[[ Dataset records open ]]

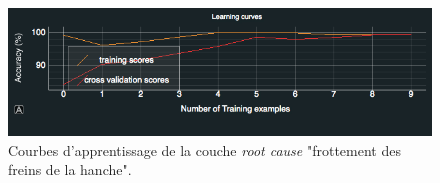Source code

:%
\begin{figure}[h]
\centering\includegraphics[width=12cm]{images/courbe_apprentissage.png}
\caption[Courbes d'apprentissage]{Courbes d'apprentissage de la couche \emph{root cause} "frottement des freins de la hanche".}
\label{fig:Courbes d'apprentissage}
\end{figure}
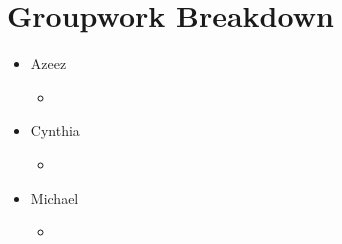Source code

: \documentclass{article}
\begin{document}
\section{Groupwork Breakdown}
\begin{itemize}
    \item Azeez
          \begin{itemize}
              \item
          \end{itemize}
    \item Cynthia
          \begin{itemize}
              \item
          \end{itemize}
    \item Michael
          \begin{itemize}
              \item
          \end{itemize}
\end{itemize}



\end{document}
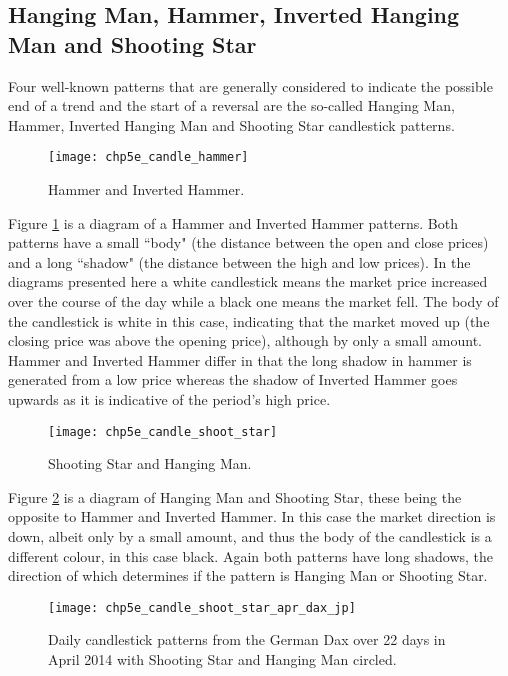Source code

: \subsection{Hanging Man, Hammer, Inverted Hanging Man and Shooting Star}
Four well-known patterns that are generally considered to indicate the possible end of a trend and the start of a reversal are the so-called Hanging Man, Hammer, Inverted Hanging Man and Shooting Star candlestick patterns. 

\begin{figure}[tbph]
\centering
\texttt{[image: chp5e\_candle\_hammer]}
\caption[Shooting Star.]{Hammer and Inverted Hammer.}
\label{fig:chp5e:hammer}
\end{figure}

Figure \ref{fig:chp5e:hammer} is a diagram of a Hammer and Inverted Hammer patterns. Both patterns have a small \textquotedblleft body" (the distance between the open and close prices) and a long \textquotedblleft shadow" (the distance between the high and low prices). In the diagrams presented here a white candlestick means the market price increased over the course of the day while a black one means the market fell. The body of the candlestick is white in this case, indicating that the market moved up (the closing price was above the opening price), although by only a small amount. Hammer and Inverted Hammer differ in that the long shadow in hammer is generated from a low price whereas the shadow of Inverted Hammer goes upwards as it is indicative of the period's high price.

\begin{figure}[tbph]
\centering
\texttt{[image: chp5e\_candle\_shoot\_star]}
\caption[Shooting Star.]{Shooting Star and Hanging Man.}
\label{fig:chp5e:shoot_star}
\end{figure}

Figure \ref{fig:chp5e:shoot_star} is a diagram of Hanging Man and Shooting Star, these being the opposite to Hammer and Inverted Hammer. In this case the market direction is down, albeit only by a small amount, and thus the body of the candlestick is a different colour, in this case black. Again both patterns have long shadows, the direction of which determines if the pattern is Hanging Man or Shooting Star.

\begin{figure}[tbph]
\centering
\texttt{[image: chp5e\_candle\_shoot\_star\_apr\_dax\_jp]}
\caption [Dax Candlestick Patterns April 2014.]{Daily candlestick patterns from the German Dax over 22 days in April 2014 with Shooting Star and Hanging Man circled.}
\label{fig:chp5e:shoot_star_dax}
\end{figure}

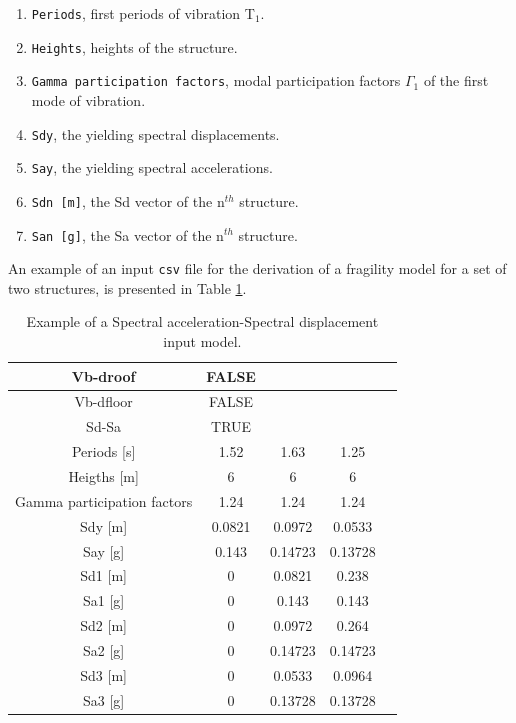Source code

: \begin{enumerate}
\item \verb=Periods=, first periods of vibration T$_1$.
\item \verb=Heights=, heights of the structure.
\item \verb=Gamma participation factors=, modal participation factors $\Gamma_1$ of the first mode of vibration.
\item \verb=Sdy=, the yielding spectral displacements.
\item \verb=Say=, the yielding spectral accelerations.
\item \verb=Sdn [m]=, the Sd vector of the n$^{th}$ structure.
\item \verb=San [g]=, the Sa vector of the n$^{th}$ structure. \\
\end{enumerate}

An example of an input \verb=csv= file for the derivation of a fragility model for a set of two structures, is presented in Table \ref{table:Vb-dfloor_input}.

\begin {table}[htb]
\caption{Example of a Spectral acceleration-Spectral displacement input model.}
\label{table:Vb-dfloor_input}
\begin{center}
  \begin{tabular}{ | c | c | c | c | c |}
  \hline
	Vb-droof &	FALSE & &  \\ \hline
	Vb-dfloor & 	FALSE & & \\ \hline
	Sd-Sa &	TRUE & & \\ \hline
	Periods [s] &	1.52 &	1.63 &	1.25 \\ \hline
	Heigths [m]	& 6 &	6	& 6 \\ \hline
	Gamma participation factors	& 1.24 &	1.24 &	1.24 \\ \hline
	Sdy [m] & 	0.0821 & 	0.0972 &	0.0533\\ \hline
	Say [g]	& 0.143	& 0.14723	& 0.13728 \\ \hline
	Sd1 [m]	& 0 &	0.0821	& 0.238 \\ \hline
	Sa1 [g]	& 0	& 0.143	& 0.143 \\ \hline
	Sd2 [m] &	0 & 0.0972	& 0.264 \\ \hline
	Sa2 [g]	& 0	& 0.14723	& 0.14723 \\ \hline
	Sd3 [m]	& 0	& 0.0533	& 0.0964 \\ \hline
	Sa3 [g]	& 0	& 0.13728	& 0.13728 \\ \hline
  \end{tabular}
\end{center}
\end{table}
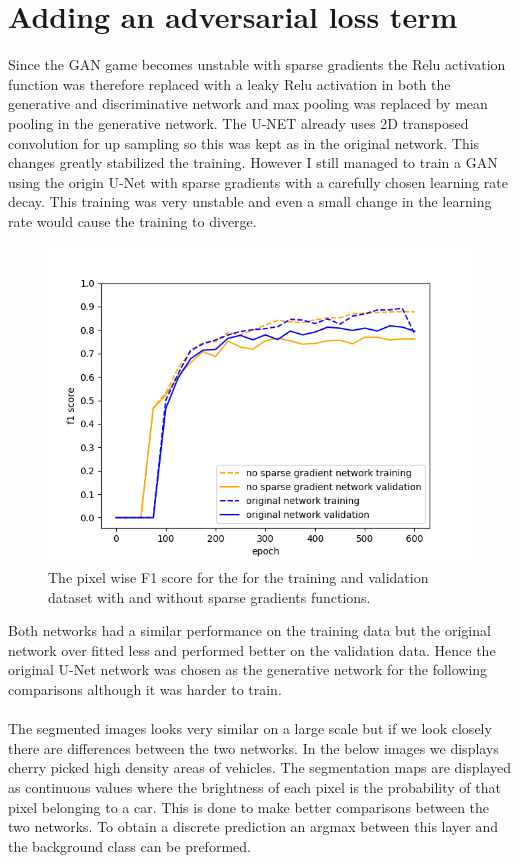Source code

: \documentclass{kththesis}
\begin{document}
\section{Adding an adversarial loss term}
Since the GAN game becomes unstable with sparse gradients the Relu activation function was therefore replaced with a leaky Relu activation in both the generative and discriminative network and max pooling was replaced by mean pooling in the generative network. The U-NET already uses 2D transposed convolution for up sampling so this was kept as in the original network. This changes greatly stabilized the training. However I still managed to train a GAN using the origin U-Net with sparse gradients with a carefully chosen learning rate decay. This training was very unstable and even a small change in the learning rate would cause the training to diverge.
\begin{center}
\begin{figure}[H]
\centering
      \includegraphics[scale=0.6]{mean_max_2}
  \caption{The pixel wise F1 score for the for the training and validation dataset with and without sparse gradients functions.} \label{fig:sparse}
\end{figure}
\end{center}
Both networks had a similar performance on the training data but the original network over fitted less and performed better on the validation data. Hence the original U-Net network was chosen as the generative network for the following comparisons although it was harder to train.\\
\\
The segmented images looks very similar on a large scale but if we look closely there are differences between the two networks. In the below images we displays cherry picked high density areas of vehicles. The segmentation maps are displayed as continuous values where the brightness of each pixel is the probability of that pixel belonging to a car. This is done to make better comparisons between the two networks. To obtain a discrete prediction an argmax between this layer and the background class can be preformed.
\end{document}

[[ Dataset records closed ]]

• Exercise instructions: All of the listing should be transcribed exactly, but none of its images.

• Answer box:
Source code

:%
\begin{figure}[h]
\centering\includegraphics[width=12cm]{images/courbe_apprentissage.png}
\caption[Courbes d'apprentissage]{Courbes d'apprentissage de la couche \emph{root cause} "frottement des freins de la hanche".}
\label{fig:Courbes d'apprentissage}
\end{figure}
Source code

: \documentclass{article}
\begin{document}
\section{Groupwork Breakdown}
\begin{itemize}
    \item Azeez
          \begin{itemize}
              \item
          \end{itemize}
    \item Cynthia
          \begin{itemize}
              \item
          \end{itemize}
    \item Michael
          \begin{itemize}
              \item
          \end{itemize}
\end{itemize}



\end{document}
Source code

: \subsection{Hanging Man, Hammer, Inverted Hanging Man and Shooting Star}
Four well-known patterns that are generally considered to indicate the possible end of a trend and the start of a reversal are the so-called Hanging Man, Hammer, Inverted Hanging Man and Shooting Star candlestick patterns. 

\begin{figure}[tbph]
\centering
\texttt{[image: chp5e\_candle\_hammer]}
\caption[Shooting Star.]{Hammer and Inverted Hammer.}
\label{fig:chp5e:hammer}
\end{figure}

Figure \ref{fig:chp5e:hammer} is a diagram of a Hammer and Inverted Hammer patterns. Both patterns have a small \textquotedblleft body" (the distance between the open and close prices) and a long \textquotedblleft shadow" (the distance between the high and low prices). In the diagrams presented here a white candlestick means the market price increased over the course of the day while a black one means the market fell. The body of the candlestick is white in this case, indicating that the market moved up (the closing price was above the opening price), although by only a small amount. Hammer and Inverted Hammer differ in that the long shadow in hammer is generated from a low price whereas the shadow of Inverted Hammer goes upwards as it is indicative of the period's high price.

\begin{figure}[tbph]
\centering
\texttt{[image: chp5e\_candle\_shoot\_star]}
\caption[Shooting Star.]{Shooting Star and Hanging Man.}
\label{fig:chp5e:shoot_star}
\end{figure}

Figure \ref{fig:chp5e:shoot_star} is a diagram of Hanging Man and Shooting Star, these being the opposite to Hammer and Inverted Hammer. In this case the market direction is down, albeit only by a small amount, and thus the body of the candlestick is a different colour, in this case black. Again both patterns have long shadows, the direction of which determines if the pattern is Hanging Man or Shooting Star.

\begin{figure}[tbph]
\centering
\texttt{[image: chp5e\_candle\_shoot\_star\_apr\_dax\_jp]}
\caption [Dax Candlestick Patterns April 2014.]{Daily candlestick patterns from the German Dax over 22 days in April 2014 with Shooting Star and Hanging Man circled.}
\label{fig:chp5e:shoot_star_dax}
\end{figure}

Source code

: \begin{enumerate}
\item \verb=Periods=, first periods of vibration T$_1$.
\item \verb=Heights=, heights of the structure.
\item \verb=Gamma participation factors=, modal participation factors $\Gamma_1$ of the first mode of vibration.
\item \verb=Sdy=, the yielding spectral displacements.
\item \verb=Say=, the yielding spectral accelerations.
\item \verb=Sdn [m]=, the Sd vector of the n$^{th}$ structure.
\item \verb=San [g]=, the Sa vector of the n$^{th}$ structure. \\
\end{enumerate}

An example of an input \verb=csv= file for the derivation of a fragility model for a set of two structures, is presented in Table \ref{table:Vb-dfloor_input}.

\begin {table}[htb]
\caption{Example of a Spectral acceleration-Spectral displacement input model.}
\label{table:Vb-dfloor_input}
\begin{center}
  \begin{tabular}{ | c | c | c | c | c |}
  \hline
	Vb-droof &	FALSE & &  \\ \hline
	Vb-dfloor & 	FALSE & & \\ \hline
	Sd-Sa &	TRUE & & \\ \hline
	Periods [s] &	1.52 &	1.63 &	1.25 \\ \hline
	Heigths [m]	& 6 &	6	& 6 \\ \hline
	Gamma participation factors	& 1.24 &	1.24 &	1.24 \\ \hline
	Sdy [m] & 	0.0821 & 	0.0972 &	0.0533\\ \hline
	Say [g]	& 0.143	& 0.14723	& 0.13728 \\ \hline
	Sd1 [m]	& 0 &	0.0821	& 0.238 \\ \hline
	Sa1 [g]	& 0	& 0.143	& 0.143 \\ \hline
	Sd2 [m] &	0 & 0.0972	& 0.264 \\ \hline
	Sa2 [g]	& 0	& 0.14723	& 0.14723 \\ \hline
	Sd3 [m]	& 0	& 0.0533	& 0.0964 \\ \hline
	Sa3 [g]	& 0	& 0.13728	& 0.13728 \\ \hline
  \end{tabular}
\end{center}
\end{table}
Source code

: \documentclass{kththesis}
\begin{document}
\section{Adding an adversarial loss term}
Since the GAN game becomes unstable with sparse gradients the Relu activation function was therefore replaced with a leaky Relu activation in both the generative and discriminative network and max pooling was replaced by mean pooling in the generative network. The U-NET already uses 2D transposed convolution for up sampling so this was kept as in the original network. This changes greatly stabilized the training. However I still managed to train a GAN using the origin U-Net with sparse gradients with a carefully chosen learning rate decay. This training was very unstable and even a small change in the learning rate would cause the training to diverge.
\begin{center}
\begin{figure}[H]
\centering
      \includegraphics[scale=0.6]{mean_max_2}
  \caption{The pixel wise F1 score for the for the training and validation dataset with and without sparse gradients functions.} \label{fig:sparse}
\end{figure}
\end{center}
Both networks had a similar performance on the training data but the original network over fitted less and performed better on the validation data. Hence the original U-Net network was chosen as the generative network for the following comparisons although it was harder to train.\\
\\
The segmented images looks very similar on a large scale but if we look closely there are differences between the two networks. In the below images we displays cherry picked high density areas of vehicles. The segmentation maps are displayed as continuous values where the brightness of each pixel is the probability of that pixel belonging to a car. This is done to make better comparisons between the two networks. To obtain a discrete prediction an argmax between this layer and the background class can be preformed.
\end{document}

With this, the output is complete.